City cards are your perfect opportunity to see a wide variety of places across a city or region for one flat fee. I love city cards — but you do have to take a close look at them to ensure they get you into the places you want to see.
While here in Tallinn, Estonia, we bought a couple of Tallinn Cards with our own money, which is why this is an unauthorized review and has zero affiliate links. Simply put, no one has paid me to write this post.
About the Tallinn City Card
Like most city cards around the world, the capital of Estonia offers a 24, 48, or 72 hour card (starting from the first time you use it). The card covers fares on buses, trolleys, and trams, gets you into over 40 places around the city, and gives discounts at dozens of others.
As of July 2019, an adult card costs 26€ for the 24-hour card, 39€ for a 48-hour card, and 47€ for the 72-hour card. The website also mentions a ‘Fast Track Entry’ opportunity, but there was never a line we needed to skip.
The Tallinn Card Plus card you see above adds in the touristy hop-on hop-off buses, a thing that in dozens of countries we’ve never really seen the point. No need to spend the extra 10-11€ unless you want to try them out, especially since the public transportation in the city is excellent.
We opted for the two-day cards, and in retrospect, we should have opted for the three-day cards. There’s that much to see. Everything you see below was reached in two fairly full days of travel.
What to see?
Bear in mind this is only a fraction of the places available – see the whole list for yourself. Also, note that while the typical admission price for an adult is listed below, it’s free to enter with the Tallinn card.
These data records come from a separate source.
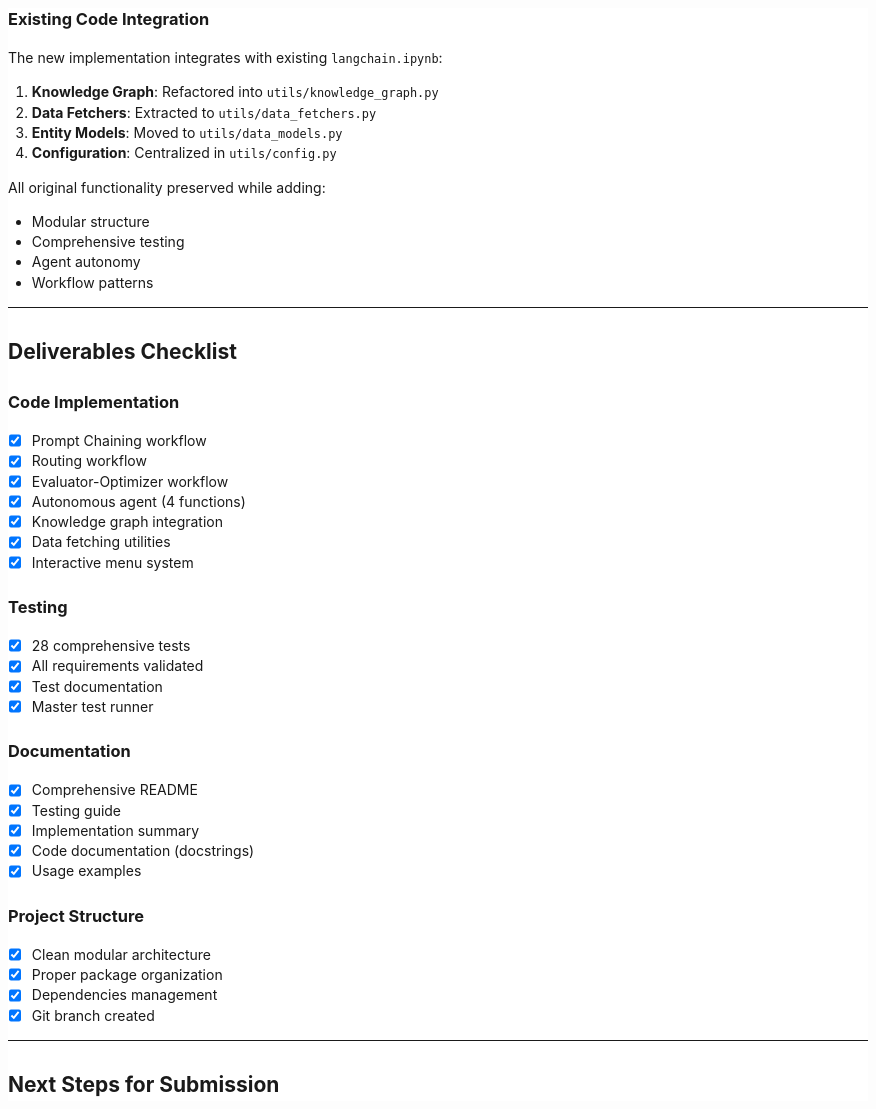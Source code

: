 ### Existing Code Integration

The new implementation integrates with existing `langchain.ipynb`:

1. **Knowledge Graph**: Refactored into `utils/knowledge_graph.py`
2. **Data Fetchers**: Extracted to `utils/data_fetchers.py`
3. **Entity Models**: Moved to `utils/data_models.py`
4. **Configuration**: Centralized in `utils/config.py`

All original functionality preserved while adding:
- Modular structure
- Comprehensive testing
- Agent autonomy
- Workflow patterns

---

## Deliverables Checklist

### Code Implementation
- [x] Prompt Chaining workflow
- [x] Routing workflow
- [x] Evaluator-Optimizer workflow
- [x] Autonomous agent (4 functions)
- [x] Knowledge graph integration
- [x] Data fetching utilities
- [x] Interactive menu system

### Testing
- [x] 28 comprehensive tests
- [x] All requirements validated
- [x] Test documentation
- [x] Master test runner

### Documentation
- [x] Comprehensive README
- [x] Testing guide
- [x] Implementation summary
- [x] Code documentation (docstrings)
- [x] Usage examples

### Project Structure
- [x] Clean modular architecture
- [x] Proper package organization
- [x] Dependencies management
- [x] Git branch created

---

## Next Steps for Submission
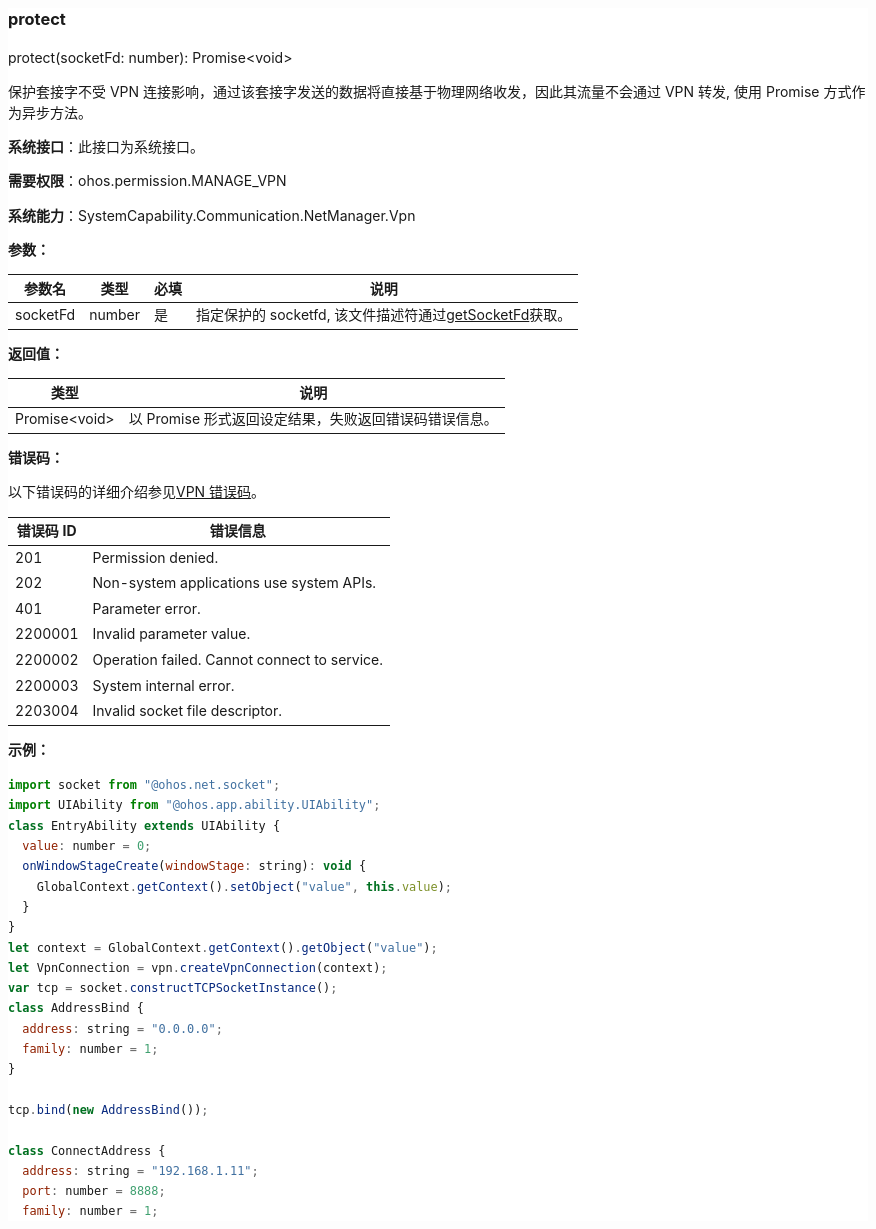 
### protect

protect(socketFd: number): Promise\<void\>

保护套接字不受 VPN 连接影响，通过该套接字发送的数据将直接基于物理网络收发，因此其流量不会通过 VPN 转发, 使用 Promise 方式作为异步方法。

**系统接口**：此接口为系统接口。

**需要权限**：ohos.permission.MANAGE_VPN

**系统能力**：SystemCapability.Communication.NetManager.Vpn

**参数：**

| 参数名   | 类型   | 必填 | 说明                                                                                        |
| -------- | ------ | ---- | ------------------------------------------------------------------------------------------- |
| socketFd | number | 是   | 指定保护的 socketfd, 该文件描述符通过[getSocketFd](js-apis-socket.md#getsocketfd10-1)获取。 |

**返回值：**

| 类型            | 说明                                                  |
| --------------- | ----------------------------------------------------- |
| Promise\<void\> | 以 Promise 形式返回设定结果，失败返回错误码错误信息。 |

**错误码：**

以下错误码的详细介绍参见[VPN 错误码](../errorcodes/errorcode-net-vpn.md)。

| 错误码 ID | 错误信息                                     |
| --------- | -------------------------------------------- |
| 201       | Permission denied.                           |
| 202       | Non-system applications use system APIs.     |
| 401       | Parameter error.                             |
| 2200001   | Invalid parameter value.                     |
| 2200002   | Operation failed. Cannot connect to service. |
| 2200003   | System internal error.                       |
| 2203004   | Invalid socket file descriptor.              |

**示例：**

```js
import socket from "@ohos.net.socket";
import UIAbility from "@ohos.app.ability.UIAbility";
class EntryAbility extends UIAbility {
  value: number = 0;
  onWindowStageCreate(windowStage: string): void {
    GlobalContext.getContext().setObject("value", this.value);
  }
}
let context = GlobalContext.getContext().getObject("value");
let VpnConnection = vpn.createVpnConnection(context);
var tcp = socket.constructTCPSocketInstance();
class AddressBind {
  address: string = "0.0.0.0";
  family: number = 1;
}

tcp.bind(new AddressBind());

class ConnectAddress {
  address: string = "192.168.1.11";
  port: number = 8888;
  family: number = 1;
```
The history of moving pictures
Normal admission: 8€
Covering a broad swath of history and technical details that go into making a movie, there’s a chance to try on some clothes, edit videos, and see some behind-the-scenes details. The highlights are all on the second floor, which house some old-school moving-picture technology. If you’ve been to other film museums, you might have seen a zoetrope (a rotating cylinder with slits to look inside) and other old-school machines like it. The ones here are huge and unique, as far as I’ve ever seen… I do wish there was a bit more focus on the Estonian films, as obscure as they’re likely to be for the average foreign tourist.
The Film Museum is part of a compound containing a History Museum (where my wife mentioned activities like learning the foxtrot, building a Soviet-style apartment, or riding a bike through Estonian cities) and some Soviet-era statues. I’d recommend either or both, depending on your interests — but don’t skip the Soviet-era statues either way.
The former power plant turned kid-friendly science center
Normal admission: 9€
The Energy Discovery Center offers a wristband as your ticket – leave and come back in later that day if you choose. The picture above is from the upper floor, showing a monochromatic restoration of a former power plant with plenty of mad scientist moments.
For kids, the lower and ground floor will be the bigger highlights. Tons of interactive elements bring science to life and are seriously fun to play with. Look for the invisible harp near the stairs, which uses lasers instead of strings, and the voice modulators to sound very different from your usual self. Highly recommended.
Big boats and ice yachts
Normal admission: 15€
The Lennusdam Seaplane Harbor was built in 1916-17 and used to store or repair seaplanes. It’s almost vertigo-inducing, looking at the size of it all. Today’s museum houses a submarine first launched in 1936, a full-scale copy of an early 20th century seaplane, and a number of ships designed to skate along the ice instead of in the water.
It’s darker than I’d like, but is very well-designed to start you on the ‘surface level’ (actually a suspended bridge and ultimately take you to the ‘underwater level’ (the ground floor). Look for an icebreaker out in the quay. Recommended.
Explore the art of still photography
Normal admission: 4€
The Museum of Photography (AKA Fotomuseum) is in the heart of the old town, though this is more of a disadvantage. Sometimes a museum has to adapt to the space available to it, and this one’s limited by the location (and possibly the budget). Head up the awkwardly narrow and steep steps to the upper floor for a small selection of antiques cameras and a small exhibition of Estonian photographers. Head downstairs for what looked like some temporary exhibition space, then back to the ground floor for a look at an old-school darkroom. Give it 30 minutes if you’re in the area or into photography, but I’d otherwise pass.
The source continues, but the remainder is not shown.